The Midnight Queen - Page 157/177

The cowering form rose up; but, seeing who it was, sank down again, with

its face groveling in the dust, and with another prolonged, moaning cry.

"Madame Masque!" he said, wonderingly; "what is this?"

He bent to raise her; but, with a sort of scream she held out her arms

to keep him back.

"No, no, no I Touch me not! Hate me--kill me! I have murdered your

friend!"

Sir Norman recoiled as if from a deadly tent.

"Murdered him! Madame, in Heaven's name, what have you said?"

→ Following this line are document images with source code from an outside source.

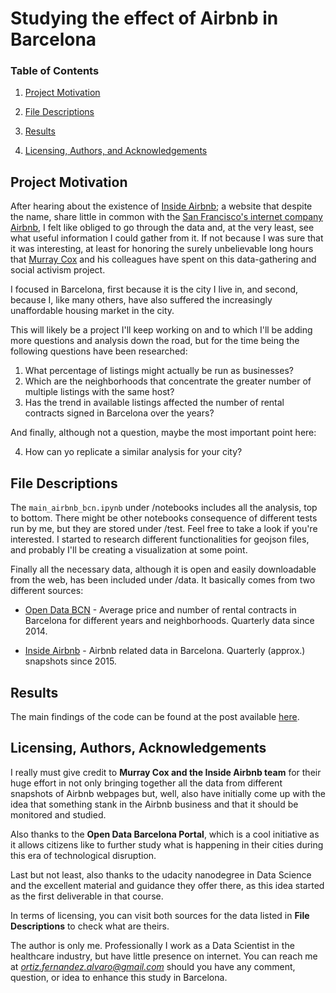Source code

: # Studying the effect of Airbnb in Barcelona
### Table of Contents

1. [Project Motivation](https://github.com/jjrunner/stackoverflow#motivation)

2. [File Descriptions](https://github.com/jjrunner/stackoverflow#files)

3. [Results](https://github.com/jjrunner/stackoverflow#results)

4. [Licensing, Authors, and Acknowledgements](https://github.com/jjrunner/stackoverflow#licensing)

   

## Project Motivation

After hearing about the existence of [Inside Airbnb](http://insideairbnb.com/get-the-data.html); a website that despite the name, share little in common with the [San Francisco's internet company Airbnb](https://es.wikipedia.org/wiki/Airbnb), I felt like obliged to go through the data and, at the very least, see what useful information I could gather from it. If not because I was sure that it was interesting, at least for honoring the surely unbelievable long hours that [Murray Cox](https://twitter.com/murrayscox?lang=es) and his colleagues have spent on this data-gathering and social activism project. 

I focused in Barcelona, first because it is the city I live in, and second, because I, like many others, have also suffered the increasingly unaffordable housing market in the city.

This will likely be a project I'll keep working on and to which I'll be adding more questions and analysis down the road, but for the time being the following questions have been researched:

1. What percentage of listings might actually be run as businesses?
2. Which are the neighborhoods that concentrate the greater number of multiple listings with the same host? 
3. Has the trend in available listings affected the number of rental contracts signed in Barcelona over the years? 

And finally, although not a question, maybe the most important point here:

 4. How can yo replicate a similar analysis for your city?

    

## File Descriptions 

The `main_airbnb_bcn.ipynb` under /notebooks includes all the analysis, top to bottom. There might be other notebooks consequence of different tests run by me, but they are stored under /test. Feel free to take a look if you're interested. I started to research different functionalities for geojson files, and probably I'll be creating a visualization at some point.

Finally all the necessary data, although it is open and easily downloadable from the web, has been included under /data. It basically comes from two different sources:

- [Open Data BCN](https://opendata-ajuntament.barcelona.cat/data/es/dataset?q=lloguer) - Average price and number of rental contracts in Barcelona for different years and neighborhoods. Quarterly data since 2014.

- [Inside Airbnb](http://insideairbnb.com/get-the-data.html) - Airbnb related data in Barcelona. Quarterly (approx.) snapshots since 2015.

  

## Results

The main findings of the code can be found at the post available [here](https://medium.com/@ortiz.fernandez.alvaro/this-data-about-airbnb-will-make-you-rethink-what-it-is-doing-to-your-city-1318576ba5c4).



## Licensing, Authors, Acknowledgements

I really must give credit to **Murray Cox and the Inside Airbnb team** for their huge effort in not only bringing together all the data from different snapshots of Airbnb webpages but, well, also have initially come up with the idea that something stank in the Airbnb business and that it should be monitored and studied.  

Also thanks to the **Open Data Barcelona Portal**, which is a cool initiative as it allows citizens like to further study what is happening in their cities during this era of technological disruption.

Last but not least, also thanks to the udacity nanodegree in Data Science and the excellent material and guidance they offer there, as this idea started as the first deliverable in that course.

In terms of licensing, you can visit both sources for the data listed in **File Descriptions** to check what are theirs.

The author is only me. Professionally I work as a Data Scientist in the healthcare industry, but have little presence on internet. You can reach me at *ortiz.fernandez.alvaro@gmail.com* should you have any comment, question, or idea to enhance this study in Barcelona.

"Oh, I have not stabbed him, or poisoned him, or shot him; but I am

his murderer, nevertheless!" she wailed, writhing in a sort of gnawing

inward torture.

"Madame, I do not understand you at all! Surely you are raving when you

talk like this."

Still moaning on the edge of the plague-pit, she half rose up, with both

hands clasped tightly over her heart, as if she would have held back

from all human ken the anguish that was destroying her, "NO--no! I am not mad--pray Heaven I were! Oh, that they had strangled

me in the first hour of my birth, as they would a viper, rather than I

should have lived through all this life of misery and guilt, to end it

by this last, worst crime of all!"

Sir Norman stood and looked at her still with a dazed expression. He

knew well enough whose murderer she called herself; but why she did

so, or how she could possibly bring about his death, was a mystery

altogether too deep for him to solve.

"Madame, compose yourself, I beseech you, and tell me what you mean. It

is to my friend, Ormiston, you allude--is it not?"

"Yes--yes! surely you need not ask."

"I know that he is dead, and buried in this horrible place; but why you

should accuse yourself of murdering him, I confess I do not know."

"Then you shall!" she cried, passionately. "And you will wonder at it no

longer! You are the last one to whom the revelation can ever be made on

earth; and, now that my hours are numbered, it matters little whether it

is told or not! Was it not you who first found him dead?"

"It was I--yes. And how he came to his end, I have been puzzling myself

in vain to discover ever since."

She rose up, drew herself to her full majestic height, and looked at him

with a terrible glance, "Shall I tell you?"

"You have had no hand in it," he answered, with a cold chill at the tone

and look, "for he loved you!"

"I have had a hand in it--I alone have been the cause of it. But for me

he would be living still!"

"Madame," exclaimed Sir Norman, in horror.